LightHouse Reader integrates vocabulary instruction in multiple ways, giving children the opportunity to familiarize themselves with new words in a variety of contexts. This increases their comprehension as they encounter new words multiple times. Additionally, the words chosen for your child are completely customized to their individual ability and automatically adjust as they learn.
One way LightHouse Reader builds vocabulary is through the cloze (fill-in-the-blanks) assessments that children answer throughout the books they read. As a child reads a book, they encounter a cloze, or blank, and they must choose the appropriate word to fill that space. This takes the child from being a passive consumer of the content to an active participant, absorbing and processing information. It requires them to think critically about the text, make inferences, and draw on prior knowledge. And as they make choices and fill in the blanks, they learn new words and word meanings in a very organic way.

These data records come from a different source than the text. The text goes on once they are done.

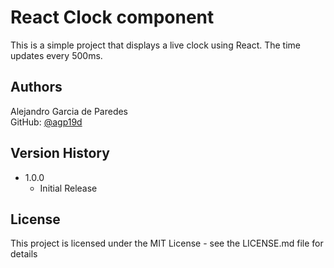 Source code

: # React Clock component

This is a simple project that displays a live clock using React. The time updates every 500ms.

## Authors

Alejandro Garcia de Paredes  
GitHub: [@agp19d](https://github.com/agp19d)

## Version History

* 1.0.0
    * Initial Release

## License

This project is licensed under the MIT License - see the LICENSE.md file for details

The second method LightHouse Reader uses to broaden a child’s vocabulary is the Spelling Bee feature. When a child participates in a Spelling Bee, they aren’t just learning to spell. They hear the proper pronunciation of a word, its part of speech, synonyms for the word, and its usage in a sentence.
In the parent dashboard, detailed data on your child’s scores let you know exactly where they are excelling and where they would benefit from further practice. And with a click of a button, a parent can send a notification asking the child to retake an assessment.
Typical vocabulary lessons that only offer a word and its definition do not provide the context and practical application that LightHouse Reader does. By combining cloze assessments and Spelling Bees with detailed analytics and the power for parents to assign targeted practice, a child gains multiple exposures to new words in meaningful context. When reading in LightHouse Reader, your child’s vocabulary grows as a natural result reading progress.